Please return each of the entries that follow, unchanged in every word.

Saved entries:
_ _ _ _ _

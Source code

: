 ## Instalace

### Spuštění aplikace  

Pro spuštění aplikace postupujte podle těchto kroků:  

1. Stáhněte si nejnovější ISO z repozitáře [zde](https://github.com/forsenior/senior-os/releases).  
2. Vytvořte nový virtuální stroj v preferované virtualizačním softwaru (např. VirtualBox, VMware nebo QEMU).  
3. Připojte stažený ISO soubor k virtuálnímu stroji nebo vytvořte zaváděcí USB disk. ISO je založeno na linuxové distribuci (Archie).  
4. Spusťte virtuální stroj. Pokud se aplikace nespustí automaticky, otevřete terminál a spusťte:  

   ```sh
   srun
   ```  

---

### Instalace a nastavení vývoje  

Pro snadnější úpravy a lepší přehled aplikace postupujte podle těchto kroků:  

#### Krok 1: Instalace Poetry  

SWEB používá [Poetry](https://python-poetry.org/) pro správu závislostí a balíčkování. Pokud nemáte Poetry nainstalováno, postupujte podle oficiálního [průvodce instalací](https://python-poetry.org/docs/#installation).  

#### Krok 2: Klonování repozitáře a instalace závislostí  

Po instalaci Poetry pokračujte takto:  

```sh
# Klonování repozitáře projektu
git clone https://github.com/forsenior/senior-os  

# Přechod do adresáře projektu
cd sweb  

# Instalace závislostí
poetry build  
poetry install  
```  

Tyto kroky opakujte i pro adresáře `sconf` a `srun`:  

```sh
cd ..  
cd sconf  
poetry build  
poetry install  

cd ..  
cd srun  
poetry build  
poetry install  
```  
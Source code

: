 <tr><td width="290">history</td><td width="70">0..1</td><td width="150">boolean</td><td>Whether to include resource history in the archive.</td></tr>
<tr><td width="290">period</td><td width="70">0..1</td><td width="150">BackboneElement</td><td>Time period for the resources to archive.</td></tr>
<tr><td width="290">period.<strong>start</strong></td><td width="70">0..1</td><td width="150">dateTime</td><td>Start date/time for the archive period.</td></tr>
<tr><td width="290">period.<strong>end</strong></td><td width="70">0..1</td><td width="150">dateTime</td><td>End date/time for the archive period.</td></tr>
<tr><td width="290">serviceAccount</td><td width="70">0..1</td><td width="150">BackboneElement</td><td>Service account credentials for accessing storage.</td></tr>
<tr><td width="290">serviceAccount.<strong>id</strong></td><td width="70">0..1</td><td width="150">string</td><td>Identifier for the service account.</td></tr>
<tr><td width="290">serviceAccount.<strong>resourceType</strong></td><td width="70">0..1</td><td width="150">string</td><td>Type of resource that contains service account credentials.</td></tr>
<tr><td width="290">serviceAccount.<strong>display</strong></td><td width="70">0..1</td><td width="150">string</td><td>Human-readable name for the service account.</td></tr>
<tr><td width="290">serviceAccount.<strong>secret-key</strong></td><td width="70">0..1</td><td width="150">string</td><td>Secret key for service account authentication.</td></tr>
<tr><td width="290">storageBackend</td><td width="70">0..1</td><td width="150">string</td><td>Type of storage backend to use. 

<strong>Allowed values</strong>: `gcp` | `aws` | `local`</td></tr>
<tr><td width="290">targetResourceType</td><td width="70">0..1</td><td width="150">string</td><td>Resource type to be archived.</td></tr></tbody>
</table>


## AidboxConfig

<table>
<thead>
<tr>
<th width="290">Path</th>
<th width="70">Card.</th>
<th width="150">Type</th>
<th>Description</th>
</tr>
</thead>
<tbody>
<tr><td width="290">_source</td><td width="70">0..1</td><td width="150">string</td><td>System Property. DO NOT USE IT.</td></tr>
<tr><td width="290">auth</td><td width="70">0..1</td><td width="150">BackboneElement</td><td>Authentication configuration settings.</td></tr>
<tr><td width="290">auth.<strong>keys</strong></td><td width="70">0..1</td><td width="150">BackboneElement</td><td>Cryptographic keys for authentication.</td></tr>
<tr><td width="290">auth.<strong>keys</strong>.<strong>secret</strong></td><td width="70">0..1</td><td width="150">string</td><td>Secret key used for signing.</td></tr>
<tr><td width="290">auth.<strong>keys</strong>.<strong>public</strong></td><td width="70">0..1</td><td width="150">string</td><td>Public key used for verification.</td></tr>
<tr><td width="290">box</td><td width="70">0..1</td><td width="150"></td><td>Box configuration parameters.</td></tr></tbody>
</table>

_ _ _ _ _

OUTPUT FOR THIS TASK:
Source code

: ## Instalace

### Spuštění aplikace  

Pro spuštění aplikace postupujte podle těchto kroků:  

1. Stáhněte si nejnovější ISO z repozitáře [zde](https://github.com/forsenior/senior-os/releases).  
2. Vytvořte nový virtuální stroj v preferované virtualizačním softwaru (např. VirtualBox, VMware nebo QEMU).  
3. Připojte stažený ISO soubor k virtuálnímu stroji nebo vytvořte zaváděcí USB disk. ISO je založeno na linuxové distribuci (Archie).  
4. Spusťte virtuální stroj. Pokud se aplikace nespustí automaticky, otevřete terminál a spusťte:  

   ```sh
   srun
   ```  

---

### Instalace a nastavení vývoje  

Pro snadnější úpravy a lepší přehled aplikace postupujte podle těchto kroků:  

#### Krok 1: Instalace Poetry  

SWEB používá [Poetry](https://python-poetry.org/) pro správu závislostí a balíčkování. Pokud nemáte Poetry nainstalováno, postupujte podle oficiálního [průvodce instalací](https://python-poetry.org/docs/#installation).  

#### Krok 2: Klonování repozitáře a instalace závislostí  

Po instalaci Poetry pokračujte takto:  

```sh
# Klonování repozitáře projektu
git clone https://github.com/forsenior/senior-os  

# Přechod do adresáře projektu
cd sweb  

# Instalace závislostí
poetry build  
poetry install  
```  

Tyto kroky opakujte i pro adresáře `sconf` a `srun`:  

```sh
cd ..  
cd sconf  
poetry build  
poetry install  

cd ..  
cd srun  
poetry build  
poetry install  
```  
Source code

: <tr><td width="290">history</td><td width="70">0..1</td><td width="150">boolean</td><td>Whether to include resource history in the archive.</td></tr>
<tr><td width="290">period</td><td width="70">0..1</td><td width="150">BackboneElement</td><td>Time period for the resources to archive.</td></tr>
<tr><td width="290">period.<strong>start</strong></td><td width="70">0..1</td><td width="150">dateTime</td><td>Start date/time for the archive period.</td></tr>
<tr><td width="290">period.<strong>end</strong></td><td width="70">0..1</td><td width="150">dateTime</td><td>End date/time for the archive period.</td></tr>
<tr><td width="290">serviceAccount</td><td width="70">0..1</td><td width="150">BackboneElement</td><td>Service account credentials for accessing storage.</td></tr>
<tr><td width="290">serviceAccount.<strong>id</strong></td><td width="70">0..1</td><td width="150">string</td><td>Identifier for the service account.</td></tr>
<tr><td width="290">serviceAccount.<strong>resourceType</strong></td><td width="70">0..1</td><td width="150">string</td><td>Type of resource that contains service account credentials.</td></tr>
<tr><td width="290">serviceAccount.<strong>display</strong></td><td width="70">0..1</td><td width="150">string</td><td>Human-readable name for the service account.</td></tr>
<tr><td width="290">serviceAccount.<strong>secret-key</strong></td><td width="70">0..1</td><td width="150">string</td><td>Secret key for service account authentication.</td></tr>
<tr><td width="290">storageBackend</td><td width="70">0..1</td><td width="150">string</td><td>Type of storage backend to use. 

<strong>Allowed values</strong>: `gcp` | `aws` | `local`</td></tr>
<tr><td width="290">targetResourceType</td><td width="70">0..1</td><td width="150">string</td><td>Resource type to be archived.</td></tr></tbody>
</table>


## AidboxConfig

<table>
<thead>
<tr>
<th width="290">Path</th>
<th width="70">Card.</th>
<th width="150">Type</th>
<th>Description</th>
</tr>
</thead>
<tbody>
<tr><td width="290">_source</td><td width="70">0..1</td><td width="150">string</td><td>System Property. DO NOT USE IT.</td></tr>
<tr><td width="290">auth</td><td width="70">0..1</td><td width="150">BackboneElement</td><td>Authentication configuration settings.</td></tr>
<tr><td width="290">auth.<strong>keys</strong></td><td width="70">0..1</td><td width="150">BackboneElement</td><td>Cryptographic keys for authentication.</td></tr>
<tr><td width="290">auth.<strong>keys</strong>.<strong>secret</strong></td><td width="70">0..1</td><td width="150">string</td><td>Secret key used for signing.</td></tr>
<tr><td width="290">auth.<strong>keys</strong>.<strong>public</strong></td><td width="70">0..1</td><td width="150">string</td><td>Public key used for verification.</td></tr>
<tr><td width="290">box</td><td width="70">0..1</td><td width="150"></td><td>Box configuration parameters.</td></tr></tbody>
</table>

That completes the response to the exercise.